Tue 02 Apr 2013 3:27pm GMT / 11:27am EDT / 8:27am PDT
OnlineSecurity

Controversial shooter taken offline after players' personal info and encrypted passwords taken

OP Productions has issued a cease-fire for The War Z after hackers compromised the game's player database and official forums. In a post where the game's official forums should be, the publisher issued a security alert informing players that their personal info had been taken and advising them to take precautionary measures.

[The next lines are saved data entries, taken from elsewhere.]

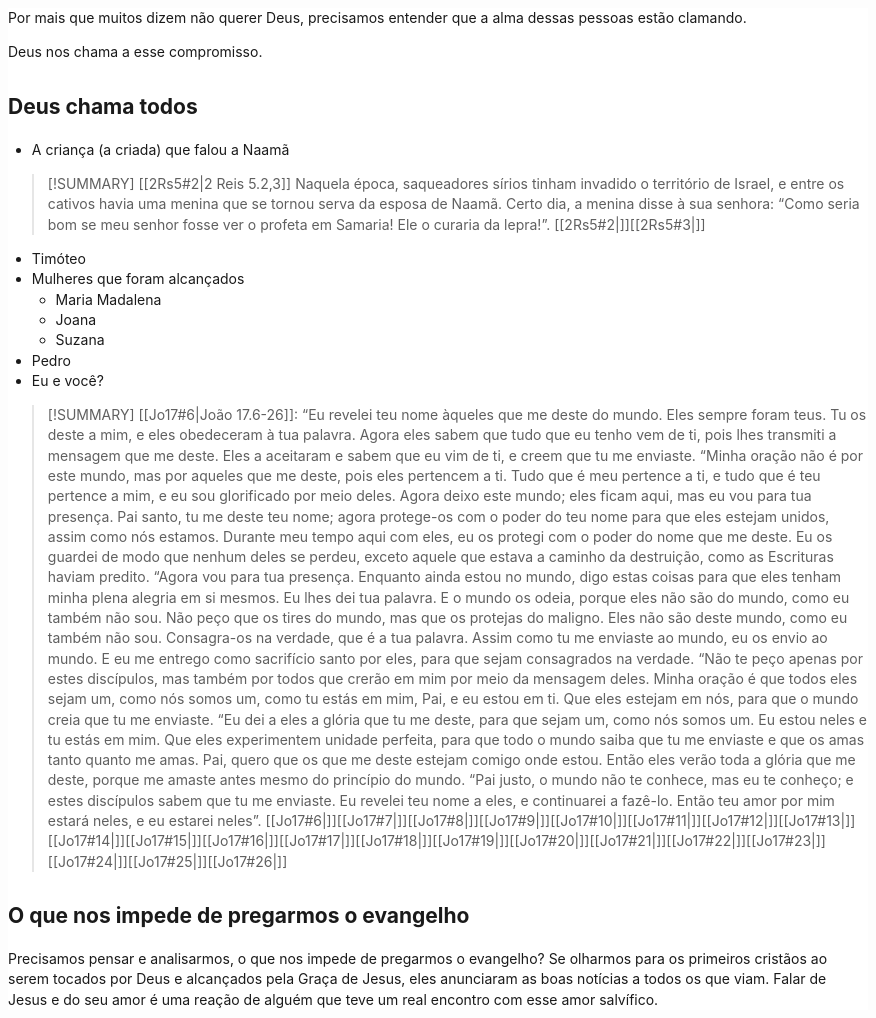 Por mais que muitos dizem não querer Deus, precisamos entender que a alma dessas pessoas estão clamando.

Deus nos chama a esse compromisso.

## Deus chama todos

- A criança (a criada) que falou a Naamã
>[!SUMMARY] [[2Rs5#2|2 Reis 5.2,3]]
Naquela época, saqueadores sírios tinham invadido o território de Israel, e entre os cativos havia uma menina que se tornou serva da esposa de Naamã. Certo dia, a menina disse à sua senhora: “Como seria bom se meu senhor fosse ver o profeta em Samaria! Ele o curaria da lepra!”. [[2Rs5#2|]][[2Rs5#3|]]
- Timóteo 
- Mulheres que foram alcançados
	- Maria Madalena
	- Joana
	- Suzana
- Pedro
- Eu e você?
>[!SUMMARY] [[Jo17#6|João 17.6-26]]: 
>“Eu revelei teu nome àqueles que me deste do mundo. Eles sempre foram teus. Tu os deste a mim, e eles obedeceram à tua palavra. Agora eles sabem que tudo que eu tenho vem de ti, pois lhes transmiti a mensagem que me deste. Eles a aceitaram e sabem que eu vim de ti, e creem que tu me enviaste. “Minha oração não é por este mundo, mas por aqueles que me deste, pois eles pertencem a ti. Tudo que é meu pertence a ti, e tudo que é teu pertence a mim, e eu sou glorificado por meio deles. Agora deixo este mundo; eles ficam aqui, mas eu vou para tua presença. Pai santo, tu me deste teu nome; agora protege-os com o poder do teu nome para que eles estejam unidos, assim como nós estamos. Durante meu tempo aqui com eles, eu os protegi com o poder do nome que me deste. Eu os guardei de modo que nenhum deles se perdeu, exceto aquele que estava a caminho da destruição, como as Escrituras haviam predito. “Agora vou para tua presença. Enquanto ainda estou no mundo, digo estas coisas para que eles tenham minha plena alegria em si mesmos. Eu lhes dei tua palavra. E o mundo os odeia, porque eles não são do mundo, como eu também não sou. Não peço que os tires do mundo, mas que os protejas do maligno. Eles não são deste mundo, como eu também não sou. Consagra-os na verdade, que é a tua palavra. Assim como tu me enviaste ao mundo, eu os envio ao mundo. E eu me entrego como sacrifício santo por eles, para que sejam consagrados na verdade. “Não te peço apenas por estes discípulos, mas também por todos que crerão em mim por meio da mensagem deles. Minha oração é que todos eles sejam um, como nós somos um, como tu estás em mim, Pai, e eu estou em ti. Que eles estejam em nós, para que o mundo creia que tu me enviaste. “Eu dei a eles a glória que tu me deste, para que sejam um, como nós somos um. Eu estou neles e tu estás em mim. Que eles experimentem unidade perfeita, para que todo o mundo saiba que tu me enviaste e que os amas tanto quanto me amas. Pai, quero que os que me deste estejam comigo onde estou. Então eles verão toda a glória que me deste, porque me amaste antes mesmo do princípio do mundo. “Pai justo, o mundo não te conhece, mas eu te conheço; e estes discípulos sabem que tu me enviaste. Eu revelei teu nome a eles, e continuarei a fazê-lo. Então teu amor por mim estará neles, e eu estarei neles”. [[Jo17#6|]][[Jo17#7|]][[Jo17#8|]][[Jo17#9|]][[Jo17#10|]][[Jo17#11|]][[Jo17#12|]][[Jo17#13|]][[Jo17#14|]][[Jo17#15|]][[Jo17#16|]][[Jo17#17|]][[Jo17#18|]][[Jo17#19|]][[Jo17#20|]][[Jo17#21|]][[Jo17#22|]][[Jo17#23|]][[Jo17#24|]][[Jo17#25|]][[Jo17#26|]]

## O que nos impede de pregarmos o evangelho

Precisamos pensar e analisarmos, o que nos impede de pregarmos o evangelho?
Se olharmos para os primeiros cristãos ao serem tocados por Deus e alcançados pela Graça de Jesus, eles anunciaram as boas notícias a todos os que viam.
Falar de Jesus e do seu amor é uma reação de alguém que teve um real encontro com esse amor salvífico.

The personal information accessed included e-mail addresses and encrypted passwords for both the forum and game, in-game character names, and IP addresses. OP Productions uses a third-party system to handle payment, so no credit card or billing information was taken. The company is asking all players to change their passwords for The War Z, as well as any other services for which they use the same password.

As for what OP Productions is doing, the company said it has enlisted outside help to investigate the data breach and has been improving its security mechanisms.

"This has been a humbling experience for us," the company said in its message to players. "While we all know that there is no guaranty of security on the Internet, our goal is to try our very best to protect your data. We sincerely apologize."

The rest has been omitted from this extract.